The speech coding apparatus according to claim 1, further comprising a synthesizing section that synthesizes a prediction signal of one of the first channel signal and the second channel signal using a parameter for generating the monaural signal.
A speech coding apparatus according to one of claims 1 to 5, wherein the prediction parameters are a delay difference between the first channel signal and the second channel signal and an amplitude ratio of the first channel signal and the second channel signal.
A wireless communication mobile station apparatus comprising the speech coding apparatus according to one of claims 1 to 6.
A wireless communication base station apparatus comprising the speech coding apparatus according to one of claims 1 to 6.

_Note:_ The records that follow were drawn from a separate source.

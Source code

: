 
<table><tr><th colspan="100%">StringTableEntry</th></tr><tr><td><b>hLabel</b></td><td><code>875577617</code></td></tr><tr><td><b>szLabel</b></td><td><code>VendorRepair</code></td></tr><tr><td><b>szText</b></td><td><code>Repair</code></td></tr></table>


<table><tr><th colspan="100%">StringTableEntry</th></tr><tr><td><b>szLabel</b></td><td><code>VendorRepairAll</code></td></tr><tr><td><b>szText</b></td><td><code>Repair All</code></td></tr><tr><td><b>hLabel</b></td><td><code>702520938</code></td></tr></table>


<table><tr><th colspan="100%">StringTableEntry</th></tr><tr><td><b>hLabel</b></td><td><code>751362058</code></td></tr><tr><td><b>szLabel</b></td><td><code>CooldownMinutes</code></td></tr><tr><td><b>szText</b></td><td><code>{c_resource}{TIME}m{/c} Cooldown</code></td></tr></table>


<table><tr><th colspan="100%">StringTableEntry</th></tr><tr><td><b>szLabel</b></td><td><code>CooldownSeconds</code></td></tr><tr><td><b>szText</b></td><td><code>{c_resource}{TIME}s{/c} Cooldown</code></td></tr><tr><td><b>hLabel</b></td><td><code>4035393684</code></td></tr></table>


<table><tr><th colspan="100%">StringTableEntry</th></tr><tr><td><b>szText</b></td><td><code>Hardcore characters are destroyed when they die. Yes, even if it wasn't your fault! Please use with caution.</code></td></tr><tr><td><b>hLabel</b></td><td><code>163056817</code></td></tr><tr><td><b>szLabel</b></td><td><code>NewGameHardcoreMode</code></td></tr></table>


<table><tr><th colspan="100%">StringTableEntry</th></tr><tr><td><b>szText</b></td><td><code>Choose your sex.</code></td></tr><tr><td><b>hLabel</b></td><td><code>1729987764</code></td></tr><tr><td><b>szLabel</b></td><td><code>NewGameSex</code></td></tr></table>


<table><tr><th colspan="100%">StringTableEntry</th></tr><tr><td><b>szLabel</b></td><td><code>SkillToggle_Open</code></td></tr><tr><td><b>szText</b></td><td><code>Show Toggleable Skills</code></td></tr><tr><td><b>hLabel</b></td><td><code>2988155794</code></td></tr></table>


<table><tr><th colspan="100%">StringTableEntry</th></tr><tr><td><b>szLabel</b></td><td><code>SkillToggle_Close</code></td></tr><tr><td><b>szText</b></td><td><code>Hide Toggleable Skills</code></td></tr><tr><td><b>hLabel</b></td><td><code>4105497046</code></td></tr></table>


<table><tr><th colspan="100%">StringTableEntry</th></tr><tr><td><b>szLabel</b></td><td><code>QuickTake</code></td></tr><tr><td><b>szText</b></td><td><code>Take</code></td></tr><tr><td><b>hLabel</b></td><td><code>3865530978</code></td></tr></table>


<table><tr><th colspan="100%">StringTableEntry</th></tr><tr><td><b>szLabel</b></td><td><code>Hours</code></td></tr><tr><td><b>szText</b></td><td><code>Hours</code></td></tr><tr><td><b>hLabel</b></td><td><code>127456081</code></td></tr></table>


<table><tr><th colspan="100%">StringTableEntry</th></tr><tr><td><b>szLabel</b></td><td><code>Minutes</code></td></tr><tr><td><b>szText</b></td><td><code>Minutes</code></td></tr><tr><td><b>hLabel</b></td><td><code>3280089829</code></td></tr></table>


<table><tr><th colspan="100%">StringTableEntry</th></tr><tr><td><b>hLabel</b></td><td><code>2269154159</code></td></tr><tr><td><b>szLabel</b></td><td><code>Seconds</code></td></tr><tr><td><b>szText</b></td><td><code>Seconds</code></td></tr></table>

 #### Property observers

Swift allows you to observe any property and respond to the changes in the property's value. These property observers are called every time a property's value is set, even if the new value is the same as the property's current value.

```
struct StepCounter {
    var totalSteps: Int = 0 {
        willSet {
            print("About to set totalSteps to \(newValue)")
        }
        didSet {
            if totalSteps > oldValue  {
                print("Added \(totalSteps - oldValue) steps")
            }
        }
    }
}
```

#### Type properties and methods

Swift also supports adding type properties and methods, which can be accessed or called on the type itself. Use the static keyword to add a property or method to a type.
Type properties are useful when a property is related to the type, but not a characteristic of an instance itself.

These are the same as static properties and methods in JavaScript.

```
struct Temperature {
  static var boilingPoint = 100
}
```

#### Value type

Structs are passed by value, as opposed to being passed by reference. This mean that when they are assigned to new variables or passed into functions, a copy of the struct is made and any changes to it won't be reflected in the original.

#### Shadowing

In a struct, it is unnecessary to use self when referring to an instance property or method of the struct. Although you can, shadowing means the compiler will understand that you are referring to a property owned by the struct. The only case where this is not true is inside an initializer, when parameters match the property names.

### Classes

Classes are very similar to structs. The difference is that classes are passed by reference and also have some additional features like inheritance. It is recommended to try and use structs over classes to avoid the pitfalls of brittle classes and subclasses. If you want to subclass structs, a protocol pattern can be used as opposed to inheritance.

A speech coding method comprising:
a generating step of taking a stereo signal including a first channel signal and a second channel signal as an input signal; the generating step comprising:
an analyzing and obtaining step of analyzing and obtaining prediction parameters between channels from the first channel signal and the second channel signal and characterized by

a calculating step of generating a monaural signal from the first channel signal and the second channel signal based on the prediction parameters; and

a coding step of encoding the monaural signal.